I first became aware of this fact after moving to North Carolina. Hiking and camping in NC is more than just a past time, it is a religion. A faithful following. You are supposed to dress a certain way, carry the correct gear, and use the appropriate labels. If you say hiking you better be climbing a mountain; otherwise, you are only going for a ‘walk in the woods.’ If you go camping make sure to specify if it’s car camping, backpacking, or in a camper. Keeping track of your sense of adventure can be easily lost amidst these labels.
That is why I purposefully force myself to seek the natural beauty, wonder, and amazement in my everyday surroundings. You can’t always climb a mountain, but that shouldn’t stop you from going on a hike. You can’t always ride your bike on epic downhill, but that doesn’t mean you can’t pretend that you do. Sometimes, you just need to get out side for the simple joy of being amidst nature.
Athena and I tried to do this yesterday. We went out and created our own mini-adventure in our own backyard. Using the right angle and some clever filters even a simple game of fetch can become rather stunning.
Of course, you can’t play fetch without teasing your dog some as well. Thanks to GoPro’s Time Lapse feature I was able to capture this epic shot.
After a competitive game of fetch, I felt inspired to take Athena out on the trail. I had recently watched Seth, from Seth’s Bike Hacks, attempt to transform his French Bulldog, drama, into a trail dog and was wanting to test Athena’s trail mettle. Athena has pretty good sprinting capabilities, but for anything longer than a mile she simply doesn’t have the ability to hang.

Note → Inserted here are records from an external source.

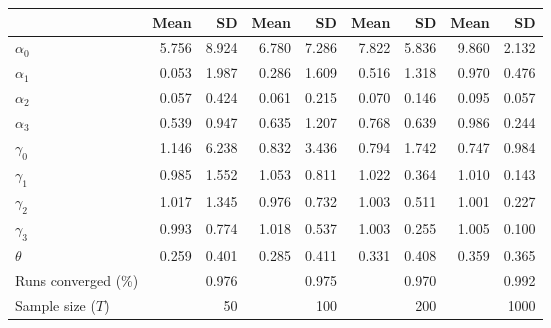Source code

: 
\begin{tabular}[t]{lrrrrrrrr}
\toprule
  & Mean & SD & Mean  & SD  & Mean   & SD   & Mean    & SD   \\
\midrule
$\alpha_{0}$ & 5.756 & 8.924 & 6.780 & 7.286 & 7.822 & 5.836 & 9.860 & 2.132\\
$\alpha_{1}$ & 0.053 & 1.987 & 0.286 & 1.609 & 0.516 & 1.318 & 0.970 & 0.476\\
$\alpha_{2}$ & 0.057 & 0.424 & 0.061 & 0.215 & 0.070 & 0.146 & 0.095 & 0.057\\
$\alpha_{3}$ & 0.539 & 0.947 & 0.635 & 1.207 & 0.768 & 0.639 & 0.986 & 0.244\\
$\gamma_{0}$ & 1.146 & 6.238 & 0.832 & 3.436 & 0.794 & 1.742 & 0.747 & 0.984\\
$\gamma_{1}$ & 0.985 & 1.552 & 1.053 & 0.811 & 1.022 & 0.364 & 1.010 & 0.143\\
$\gamma_{2}$ & 1.017 & 1.345 & 0.976 & 0.732 & 1.003 & 0.511 & 1.001 & 0.227\\
$\gamma_{3}$ & 0.993 & 0.774 & 1.018 & 0.537 & 1.003 & 0.255 & 1.005 & 0.100\\
$\theta$ & 0.259 & 0.401 & 0.285 & 0.411 & 0.331 & 0.408 & 0.359 & 0.365\\
Runs converged (\%) &  & 0.976 &  & 0.975 &  & 0.970 &  & 0.992\\
Sample size ($T$) &  & 50 &  & 100 &  & 200 &  & 1000\\
\bottomrule
\end{tabular}
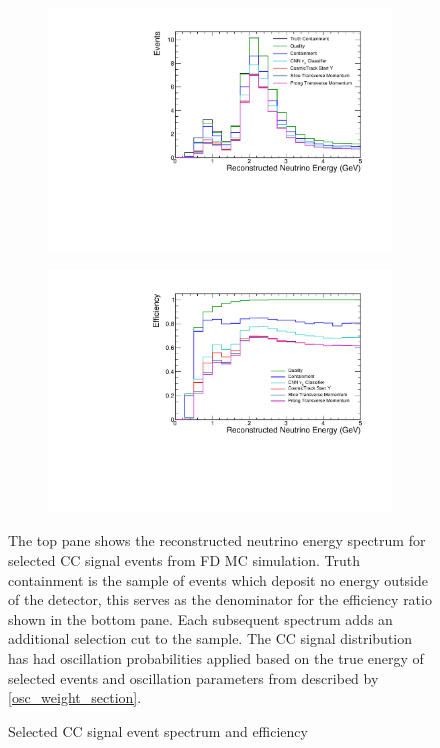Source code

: \begin{figure}
\vspace{-30pt}
\begin{center}
  \begin{subfigure}[b]{0.7\textwidth}
    \centering
    \includegraphics[width=\textwidth]{figures/selection/myflow_sig_osc.pdf}
  \end{subfigure}

  \begin{subfigure}[b]{0.7\textwidth}
    \centering
    \includegraphics[width=\textwidth]{figures/selection/myflow_sig_eff_osc.pdf}
  \end{subfigure}

\end{center}
\vspace{-10pt}
\caption{Selected \numu CC signal event spectrum and efficiency}{
The top pane shows the reconstructed neutrino energy spectrum
for selected \numu CC signal events from FD MC simulation.
Truth containment is the sample of events which deposit
no energy outside of the detector, this serves as the denominator
for the efficiency ratio shown in the bottom pane.
Each subsequent spectrum adds an additional selection cut to the sample.
The \numu CC signal distribution has had oscillation probabilities applied
based on the true energy of selected events and oscillation parameters
from described by \ref{osc_weight_section}.
}
\label{cut_flow_sig}
\end{figure}


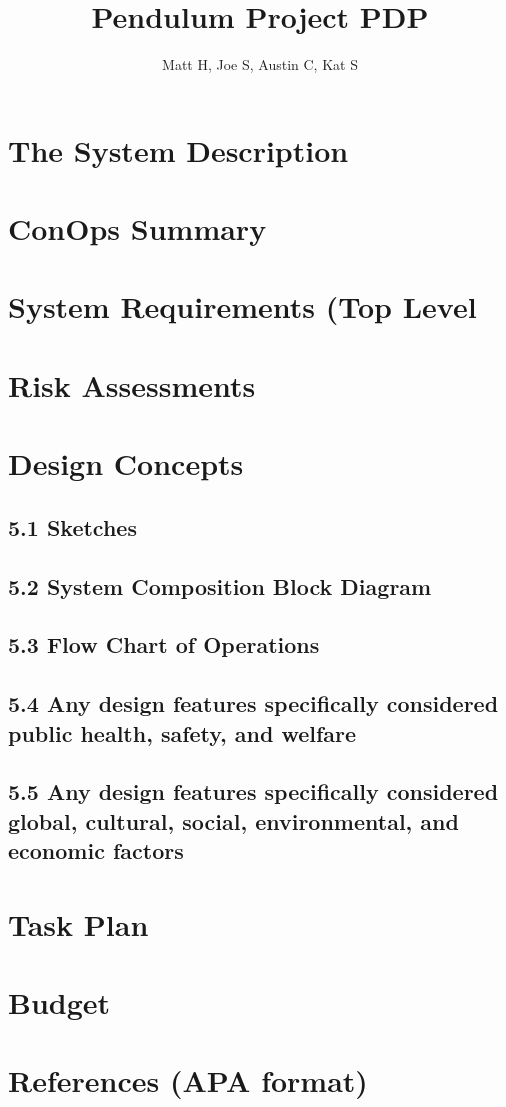 \documentclass[a4paper,10pt]{article}
\title{Pendulum Project PDP}
\author{Matt H, Joe S, Austin C, Kat S}
\begin{document}
\maketitle

\tableofcontents


\section{The System Description}

\section{ConOps Summary}
    
\section{System Requirements (Top Level}

\section{Risk Assessments}

\section{Design Concepts}
    \subsection{5.1	Sketches}
    \subsection{5.2	System Composition Block Diagram}
    \subsection{5.3	Flow Chart of Operations}
    \subsection{5.4	Any design features specifically  considered public health, safety, and welfare}
    \subsection{5.5	Any design features specifically  considered global, cultural, social, environmental, and economic factors}
\section{Task Plan}

\section{Budget}

\section{References (APA format)}
\end{document}
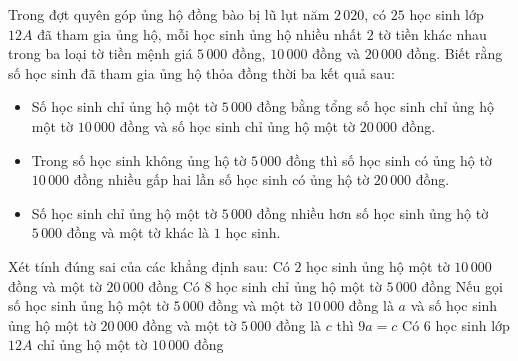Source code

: \begin{ex}
Trong đợt quyên góp ủng hộ đồng bào bị lũ lụt năm $2\,020$, có $25$ học sinh lớp $12A$ đã tham gia ủng hộ, mỗi học sinh ủng hộ nhiều nhất $2$ tờ tiền khác nhau trong ba loại tờ tiền mệnh giá $5\, 000$ đồng, $10\, 000$ đồng và $20\, 000$ đồng. Biết rằng số học sinh đã tham gia ủng hộ thỏa đồng thời ba kết quả sau:
\begin{itemize}
\item Số học sinh chỉ ủng hộ một tờ $5\, 000$ đồng bằng tổng số học sinh chỉ ủng hộ một tờ $10\, 000$ đồng và số học sinh chỉ ủng hộ một tờ $20\, 000$ đồng.
\item Trong số học sinh không ủng hộ tờ $5\, 000$ đồng thì số học sinh có ủng hộ tờ $10\, 000$ đồng nhiều gấp hai lần số học sinh có ủng hộ tờ $20\, 000$ đồng.
\item Số học sinh chỉ ủng hộ một tờ $5\, 000$ đồng nhiều hơn số học sinh ủng hộ tờ $5\, 000$ đồng và một tờ khác là $1$ học sinh.
\end{itemize}
Xét tính đúng sai của các khẳng định sau:
\choiceTF
{\True Có $2$ học sinh ủng hộ một tờ $10\, 000$ đồng và một tờ $20\, 000$ đồng}
{\True Có $8$ học sinh chỉ ủng hộ một tờ $5\, 000$ đồng}
{Nếu gọi số học sinh ủng hộ một tờ $5\, 000$ đồng và một tờ $10\, 000$ đồng là $a$ và số học sinh ủng hộ một tờ $20\, 000$ đồng và một tờ $5\, 000$ đồng là $c$ thì $9a = c$}
{\True Có $6$ học sinh lớp $12A$ chỉ ủng hộ một tờ $10\, 000$ đồng}
\end{ex}
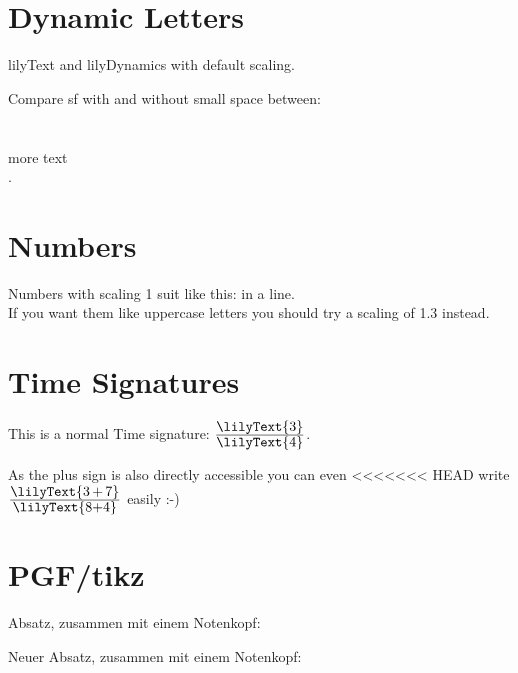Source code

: \documentclass{scrartcl}
\newcommand*{\lilyTimeSignature}[2]{$\frac{\mbox{\lilyText{#1}}}{\mbox{\lilyText{#2}}}$}
\begin{document}
\section*{Dynamic Letters}
{	\LARGE
}	
	
	lilyText  and lilyDynamics  with default scaling.
	
	Compare sf with and without small space between:\\
	\\
	\\
	\lilyRF* more text\\
	\lilyRFZ.
	
\section*{Numbers}
Numbers with scaling 1 suit like this:  in a line.\\
If you want them like uppercase letters you should try a scaling of  1.3 instead.

\section*{Time Signatures}
	This is a normal Time signature: \lilyTimeSignature{3}{4}.
	
	As the plus sign is also directly accessible you can even
<<<<<<< HEAD
	write \lilyTimeSignature{3\,+\,7}{8+4} easily :-)

	
\section*{PGF/tikz}

Absatz, zusammen mit einem Notenkopf: 

\Large
Neuer Absatz, zusammen mit einem Notenkopf: 
\end{document}
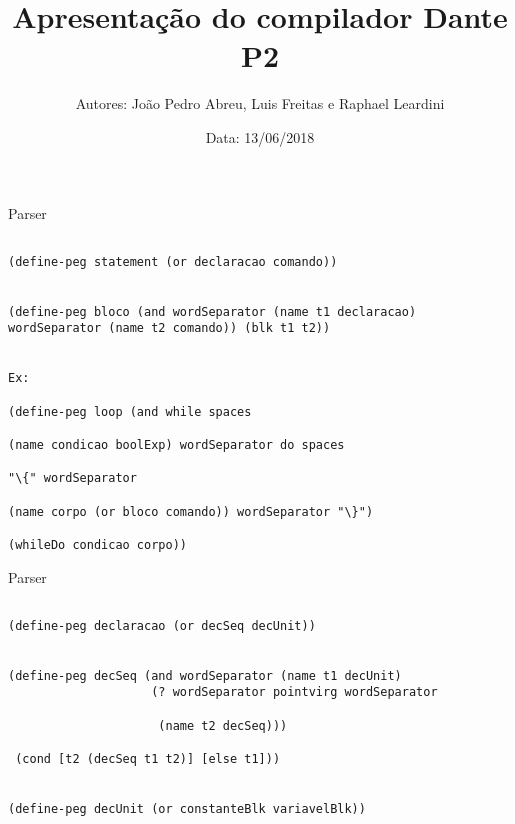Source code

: \documentclass{beamer}
\title[Compiladores 2018.1]{Apresentação do compilador Dante P2}
\author[Abrev.]{Autores: João Pedro Abreu, Luis Freitas e Raphael Leardini}
\institute[UFF]{Universidade Federal Fluminense}
\date{Data: 13/06/2018}
\begin{document}

\begin{frame}[plain]

\titlepage

\end{frame}


\begin{frame}{Parser}
\begin{verbatim}

(define-peg statement (or declaracao comando))


(define-peg bloco (and wordSeparator (name t1 declaracao) wordSeparator (name t2 comando)) (blk t1 t2))


Ex:

(define-peg loop (and while spaces 

(name condicao boolExp) wordSeparator do spaces 

"\{" wordSeparator 

(name corpo (or bloco comando)) wordSeparator "\}") 

(whileDo condicao corpo))

\end{verbatim}

\end{frame}

\begin{frame}{Parser}
\begin{verbatim}

(define-peg declaracao (or decSeq decUnit))


(define-peg decSeq (and wordSeparator (name t1 decUnit) 
                    (? wordSeparator pointvirg wordSeparator 
                     
                     (name t2 decSeq))) 
 
 (cond [t2 (decSeq t1 t2)] [else t1]))


(define-peg decUnit (or constanteBlk variavelBlk))

\end{verbatim}

\end{frame}
\end{document}
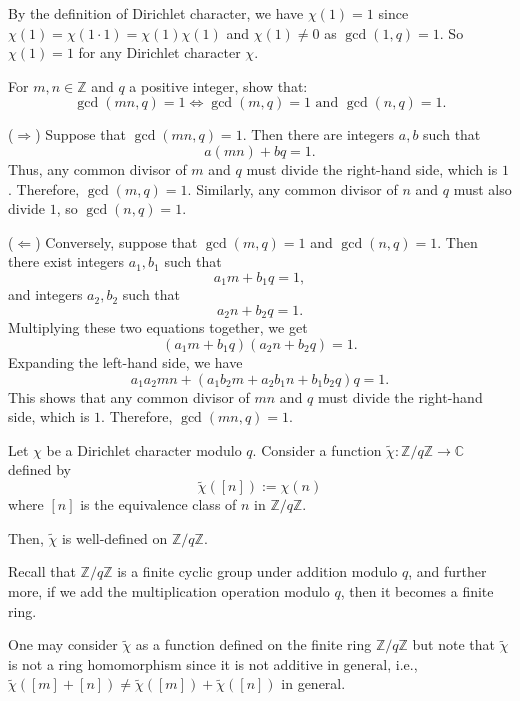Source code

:\documentclass{elegantbook}
\begin{document}
\begin{note}
  By the definition of Dirichlet character, we have $\chi(1)=1$ since $\chi(1)=\chi(1\cdot1)=\chi(1)\chi(1)$ and $\chi(1)\ne0$ as $\gcd(1,q)=1$. So $\chi(1)=1$ for any Dirichlet character $\chi$.
\end{note}

\begin{exercise}
  For $m,n\in \mathbb{Z}$ and $q$ a positive integer, show that:
  \[
    \gcd(mn,q)=1 \iff \gcd(m,q)=1 \text{ and } \gcd(n,q)=1.
  \]
\end{exercise}

\begin{solution}
  ($\Rightarrow$) Suppose that $\gcd(mn,q)=1$. Then there are integers $a,b$ such that
  \[
    a(mn) + bq = 1.
  \]
  Thus, any common divisor of $m$ and $q$ must divide the right-hand side, which is $1$. Therefore, $\gcd(m,q)=1$. Similarly, any common divisor of $n$ and $q$ must also divide $1$, so $\gcd(n,q)=1$.

  ($\Leftarrow$) Conversely, suppose that $\gcd(m,q)=1$ and $\gcd(n,q)=1$. Then there exist integers $a_1,b_1$ such that
  \[
    a_1 m + b_1 q = 1,
  \]
  and integers $a_2,b_2$ such that
  \[
    a_2 n + b_2 q = 1.
  \]
  Multiplying these two equations together, we get
  \[
    (a_1 m + b_1 q)(a_2 n + b_2 q) = 1.
  \]
  Expanding the left-hand side, we have
  \[
    a_1 a_2 mn + (a_1 b_2 m + a_2 b_1 n + b_1 b_2 q) q = 1.
  \]
  This shows that any common divisor of $mn$ and $q$ must divide the right-hand side, which is $1$. Therefore, $\gcd(mn,q)=1$.
\end{solution}

\begin{proposition} \label{prop:dirichlet_character_well_defined_on_Z_mod_qZ}
  Let $\chi$ be a Dirichlet character modulo $q$. Consider a function $\widetilde{\chi}:\mathbb{Z}/q\mathbb{Z}\to\mathbb{C}$ defined by
  \[
    \widetilde{\chi}([n]) := \chi(n)
  \]
  where $[n]$ is the equivalence class of $n$ in $\mathbb{Z}/q\mathbb{Z}$.

  Then, $\widetilde{\chi}$ is well-defined on $\mathbb{Z}/q\mathbb{Z}$.
\end{proposition}

\begin{remark}
  Recall that $\mathbb{Z}/q\mathbb{Z}$ is a finite cyclic group under addition modulo $q$, and further more, if we add the multiplication operation modulo $q$, then it becomes a finite ring.

  One may consider $\widetilde{\chi}$ as a function defined on the finite ring $\mathbb{Z}/q\mathbb{Z}$ but note that $\widetilde{\chi}$ is not a ring homomorphism since it is not additive in general, i.e., $\widetilde{\chi}([m]+[n]) \ne \widetilde{\chi}([m]) + \widetilde{\chi}([n])$ in general.
\end{remark}
\end{document}
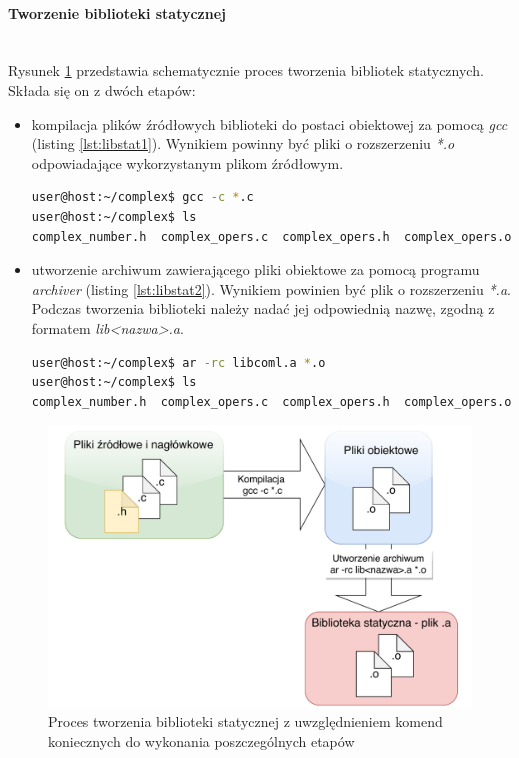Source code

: \paragraph*{Tworzenie biblioteki statycznej}\mbox{}\\
Rysunek \ref{fig:staticlibflow} przedstawia schematycznie proces tworzenia bibliotek statycznych. Składa się on z dwóch etapów:
\begin{itemize}
\item kompilacja plików źródłowych biblioteki do postaci obiektowej za pomocą \textit{gcc} (listing \ref{lst:libstat1}). Wynikiem powinny być pliki o rozszerzeniu \textit{*.o} odpowiadające wykorzystanym plikom źródłowym.

\begin{lstlisting}[language=bash, caption={Kompilacja plików źródłowych biblioteki do postaci obiektowej - polecenie oraz jego wynik},label={lst:libstat1}]
user@host:~/complex$ gcc -c *.c
user@host:~/complex$ ls
complex_number.h  complex_opers.c  complex_opers.h  complex_opers.o
\end{lstlisting}


\item utworzenie archiwum zawierającego pliki obiektowe za pomocą programu \textit{archiver} (listing \ref{lst:libstat2}). Wynikiem powinien być plik o rozszerzeniu \textit{*.a}. Podczas tworzenia biblioteki należy nadać jej odpowiednią nazwę, zgodną z formatem \textit{lib<nazwa>.a}.

\begin{lstlisting}[language=bash, caption={Utworzenie biblioteki statycznej z plików obiektowych - polecenie oraz jego wynik},label={lst:libstat2}]
user@host:~/complex$ ar -rc libcoml.a *.o
user@host:~/complex$ ls
complex_number.h  complex_opers.c  complex_opers.h  complex_opers.o  libcoml.a
\end{lstlisting}

\end{itemize}

\begin{figure}%
\centering
\caption{Proces tworzenia biblioteki statycznej z uwzględnieniem komend koniecznych do wykonania poszczególnych etapów}
\label{fig:staticlibflow}
\includegraphics[width=\textwidth]{images/StaticLibFlow}
\end{figure}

Luckily, the ride around our lake is slightly shorter than a mile. She certainly did enjoy the short ride and run around the lake.
There was one point while we were playing with the GoPro and searching for that perfect angle that I decided to work on my bunny hopping skills. The mythical bunny hop has eluded me for years, but every once in awhile I try to attempt it. This time I decided that hopping, or in this case running over, my GoPro would be a good idea. I may have failed at clearing my camera, but I got this awesome photo from the attempt. It almost looks like I am atop the world here…almost.
Finally, Athena and I went and rode on some super secret trails that crisscross the woods behind our apartment. Once again experimenting with lighting and angles gave me a pretty cool picture.
Overall, our mini-adventure Sunday behind the apartment was quite spectacular. It certainly was enough to wear the dog out for the remainder of the day.